Life is hard, but IRAs are easy!
Yesterday you heard me rave about 401(k)s, the best savings deals around. But if your company doesn’t offer it (or if you’ve maxed out your 401(k) contribution), here’s another easy way to save for retirement: Open an IRA.
IRAs are essentially super-smart savings accounts available to working people (and their non-working spouses). The deal is that Uncle Sam agrees not to tax the money in your retirement account and, in turn, you agree not to withdraw money until you’re 59½ or older. Big deal, right? But it could mean thousands of extra dollars in your lifetime, especially as the interest starts earning interest on itself. It’s similar to a 401(k), except you have to set up an IRA yourself—your employer won’t do it for you.

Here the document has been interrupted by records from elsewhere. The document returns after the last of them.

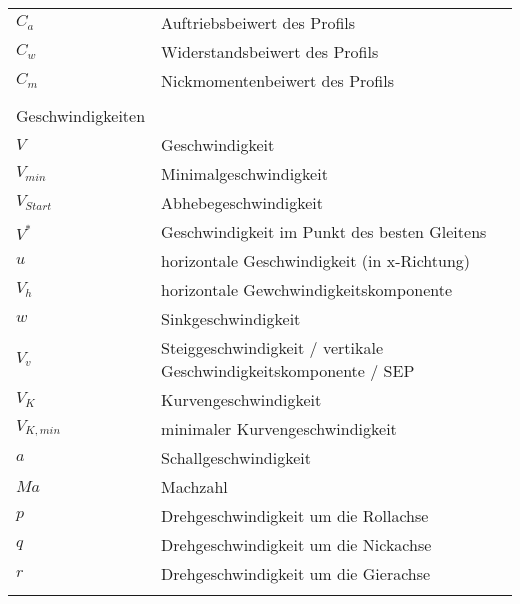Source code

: \begin{table}[H]
\begin{tabular}{ll}
		$C_{a}$				& Auftriebsbeiwert des Profils\\
		$C_{w}$				& Widerstandsbeiwert des Profils\\
		$C_{m}$				& Nickmomentenbeiwert des Profils\\
		\\
		Geschwindigkeiten\\
		\hline
		$V$					& Geschwindigkeit\\
		$V_{min}$			& Minimalgeschwindigkeit\\
		$V_{Start}$			& Abhebegeschwindigkeit\\
		$V^*$				& Geschwindigkeit im Punkt des besten Gleitens\\
		$u$					& horizontale Geschwindigkeit (in x-Richtung)\\
		$V_h$				& horizontale Gewchwindigkeitskomponente\\
		$w$					& Sinkgeschwindigkeit\\
		$V_v$				& Steiggeschwindigkeit / vertikale Geschwindigkeitskomponente / SEP\\
		$V_K$				& Kurvengeschwindigkeit\\
		$V_{K,min}$			& minimaler Kurvengeschwindigkeit\\
		$a$					& Schallgeschwindigkeit\\
		$Ma$				& Machzahl\\
		$p$					& Drehgeschwindigkeit um die Rollachse\\
		$q$					& Drehgeschwindigkeit um die Nickachse\\
		$r$					& Drehgeschwindigkeit um die Gierachse\\
		\\
	\end{tabular}
\end{table}
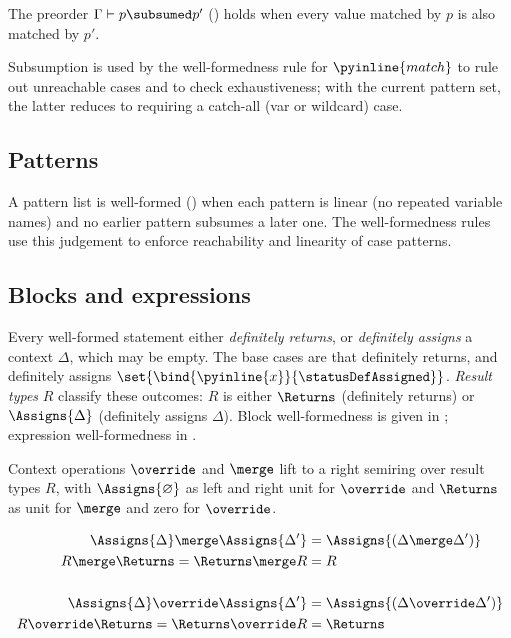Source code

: \begin{definition}
The preorder $\Gamma \vdash p \subsumed p'$ () holds when every value matched by $p$ is also matched by $p'$.
\end{definition}

\noindent Subsumption is used by the well-formedness rule for $\pyinline{match}$ to rule out unreachable cases and to check exhaustiveness; with the current pattern set, the latter reduces to requiring a catch-all (var or wildcard) case.



\subsection{Patterns}

A pattern list is well-formed () when each pattern is linear (no repeated variable names) and no earlier pattern subsumes a later one. The  well-formedness rules use this judgement to enforce reachability and linearity of case patterns.



\subsection{Blocks and expressions}
\label{sec:wf-blocks}

Every well-formed statement either \emph{definitely returns}, or \emph{definitely assigns} a context
$\Delta$, which may be empty. The base cases are that  definitely returns, and  definitely assigns $\set{\bind{\pyinline{x}}{\statusDefAssigned}}$. \emph{Result types} $R$ classify these outcomes: $R$ is either $\Returns$ (definitely returns) or $\Assigns{\Delta}$ (definitely assigns $\Delta$). Block well-formedness is given in
; expression well-formedness in .

Context operations $\override$ and $\merge$ lift to a right semiring over result types $R$, with $\Assigns{\varnothing}$ as left and right unit for $\override$ and $\Returns$ as unit for $\merge$ and zero for $\override$.

\begin{definition}
{\small
\begin{align*}
\Assigns{\Delta} \merge \Assigns{\Delta'} & = \Assigns{(\Delta \merge \Delta')} \\
R \merge \Returns = \Returns \merge R & = R \\
\\
\Assigns{\Delta} \override \Assigns{\Delta'} & = \Assigns{(\Delta \override \Delta')} \\
R \override \Returns = \Returns \override R & = \Returns
\end{align*}}
\end{definition}


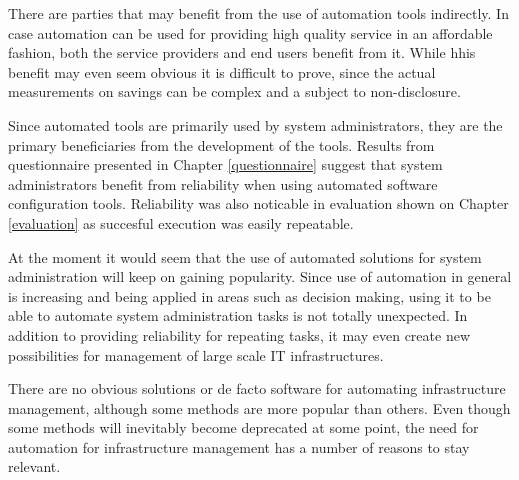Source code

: There are parties that may benefit from the use of automation tools indirectly.
In case automation can be used for providing high quality service in an
affordable fashion, both the service providers and end users benefit from it.
While hhis benefit may even seem obvious it is difficult to prove, since the
actual measurements on savings can be complex and a subject to non-disclosure.

Since automated tools are primarily used by system administrators, they are the
primary beneficiaries from the development of the tools. Results from
questionnaire presented in Chapter \ref{questionnaire} suggest that system
administrators benefit from reliability when using automated software
configuration tools. Reliability was also noticable in evaluation shown on
Chapter \ref{evaluation} as succesful execution was easily repeatable.

At the moment it would seem that the use of automated solutions for system
administration will keep on gaining popularity. Since use of automation in
general is increasing and being applied in areas such as decision making, using
it to be able to automate system administration tasks is not totally
unexpected. In addition to providing reliability for repeating tasks, it may
even create new possibilities for management of large scale IT infrastructures.

There are no obvious solutions or de facto software for automating
infrastructure management, although some methods are more popular than others.
Even though some methods will inevitably become deprecated at some point, the
need for automation for infrastructure management has a number of reasons to
stay relevant.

But relax, it’s relatively simple. Here’s what you need to do:
Decide how much to contribute.
Generally, you’re allowed to deposit up to $5,500/year (or $6,500 if you’re 50 or older). But don’t sweat it: You can start with as little as $1,000 through Vanguard’s STAR fund. T. Rowe Price also lets you open an account with $1,000 up front, or just $50/month through their Automatic Asset Builder service.
Find the right IRA for you – there are two main types:
- Traditional IRAs. With these, you get to subtract (or “deduct”) your contribution from your income. So if you earn $35,000 and contribute $1,000 to an IRA, you pay tax as though you had only earned $34,000. While your money is in the IRA, earning interest, you don’t have to pay taxes until you’re ready to withdraw the money, when presumably you will be in a lower tax bracket. If you have a retirement plan at work, you can still open one of these, but there are limits as to how much you can deduct. Check irs.gov for details.
- Roth IRAs. Unlike traditional IRAs, you don’t get to deduct your Roth contribution from your income. However, once your money is in a Roth IRA, it will never be taxed again. Your money doesn’t just compound tax-free—it stays that way forever. You can make the full $5,000 contribution to a Roth IRA if you’re single and your adjusted gross income is less than $120,000 (or $189,000 for a married couple filing jointly). Roth IRAs sometimes make the most sense for young people—but to figure out whether a Roth or a traditional IRA makes the best sense for you, look at IRA comparison calculators like the ones at morningstar.com and moneychimp.com.
Choose your company and funds.
You want to open an IRA at a no-load mutual fund company. Shop around to see which company and which funds charge the lowest expenses. As I mentioned above, Vanguard and T. Rowe Price are good options if you have little to invest. If you have at least $3,000, you can invest a portion of your IRA money in Vanguard’s S&P 500 index fund, which has an expense ratio of an appealingly low 0.14%. When choosing funds to invest in, I recommend a healthy mix of stocks (I like index funds) and bonds. If you’re terrified of losing money, you can put your cash in a money market fund, but that generally won’t keep up with inflation.
Remember, if you would like to make a IRA contribution for next year, you can contribute anytime from now until Tax Day in April.